**What the task requires**
Before repeating the entries below, strip out every picture and keep all else as it is.
━━━━━━━━━━━━━━━━
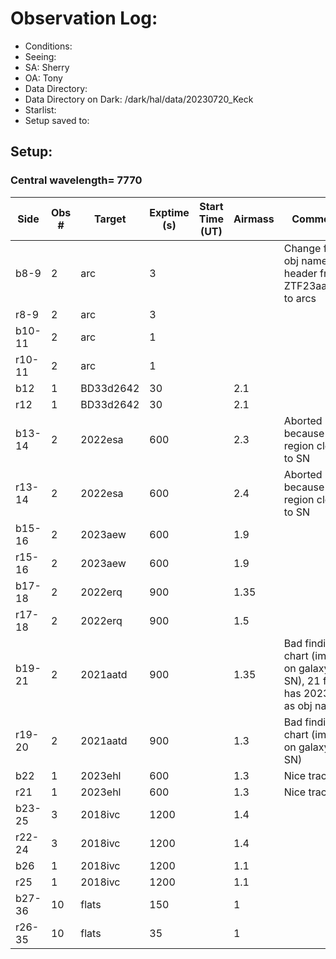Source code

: # Observation Log: 

* Conditions: 
* Seeing: 
* SA: Sherry
* OA: Tony
* Data Directory: 
* Data Directory on Dark: /dark/hal/data/20230720_Keck
* Starlist: 
* Setup saved to: 

## Setup: 

    
### Central wavelength= 7770


|   Side   | Obs #     | Target    | Exptime (s) | Start Time (UT) | Airmass | Comments                                                   |
|----------|-----------|-----------|-------------|-----------------|---------|------------------------------------------------------------|
|b8-9|2|     arc  |3| ||Change first obj name in header from ZTF23aamsarj to arcs|
|r8-9|2|     arc  |3| |||
|b10-11|2|     arc  |1| |||
|r10-11|2|     arc  |1| |||
|b12|1|     BD33d2642  |30| |2.1||
|r12|1|     BD33d2642  |30| |2.1||
|b13-14|2|   2022esa  |600| |2.3| Aborted because H2 region close to SN|
|r13-14|2|   2022esa  |600| |2.4| Aborted because H2 region close to SN|
|b15-16|2|   2023aew  |600| |1.9||
|r15-16|2|   2023aew  |600| |1.9||
|b17-18|2|   2022erq  |900| |1.35||
|r17-18|2|   2022erq  |900| |1.5||
|b19-21|2|   2021aatd |900| |1.35| Bad finding chart (image on galaxy not SN), 21 file has 2023ehl as obj name|
|r19-20|2|   2021aatd |900| |1.3| Bad finding chart (image on galaxy not SN)|
|b22|1|   2023ehl |600| |1.3| Nice trace :)|
|r21|1|   2023ehl |600| |1.3| Nice trace :)|
|b23-25|3|   2018ivc |1200| |1.4| |
|r22-24|3|   2018ivc |1200| |1.4| |
|b26|1|   2018ivc |1200| |1.1| |
|r25|1|   2018ivc |1200| |1.1| |
|b27-36|10|   flats |150| |1| |
|r26-35|10|   flats |35| |1| |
━━━━━━━━━━━━━━━━
**Your solution**
Source code

: # Observation Log: 

* Conditions: 
* Seeing: 
* SA: Sherry
* OA: Tony
* Data Directory: 
* Data Directory on Dark: /dark/hal/data/20230720_Keck
* Starlist: 
* Setup saved to: 

## Setup: 

    
### Central wavelength= 7770


|   Side   | Obs #     | Target    | Exptime (s) | Start Time (UT) | Airmass | Comments                                                   |
|----------|-----------|-----------|-------------|-----------------|---------|------------------------------------------------------------|
|b8-9|2|     arc  |3| ||Change first obj name in header from ZTF23aamsarj to arcs|
|r8-9|2|     arc  |3| |||
|b10-11|2|     arc  |1| |||
|r10-11|2|     arc  |1| |||
|b12|1|     BD33d2642  |30| |2.1||
|r12|1|     BD33d2642  |30| |2.1||
|b13-14|2|   2022esa  |600| |2.3| Aborted because H2 region close to SN|
|r13-14|2|   2022esa  |600| |2.4| Aborted because H2 region close to SN|
|b15-16|2|   2023aew  |600| |1.9||
|r15-16|2|   2023aew  |600| |1.9||
|b17-18|2|   2022erq  |900| |1.35||
|r17-18|2|   2022erq  |900| |1.5||
|b19-21|2|   2021aatd |900| |1.35| Bad finding chart (image on galaxy not SN), 21 file has 2023ehl as obj name|
|r19-20|2|   2021aatd |900| |1.3| Bad finding chart (image on galaxy not SN)|
|b22|1|   2023ehl |600| |1.3| Nice trace :)|
|r21|1|   2023ehl |600| |1.3| Nice trace :)|
|b23-25|3|   2018ivc |1200| |1.4| |
|r22-24|3|   2018ivc |1200| |1.4| |
|b26|1|   2018ivc |1200| |1.1| |
|r25|1|   2018ivc |1200| |1.1| |
|b27-36|10|   flats |150| |1| |
|r26-35|10|   flats |35| |1| |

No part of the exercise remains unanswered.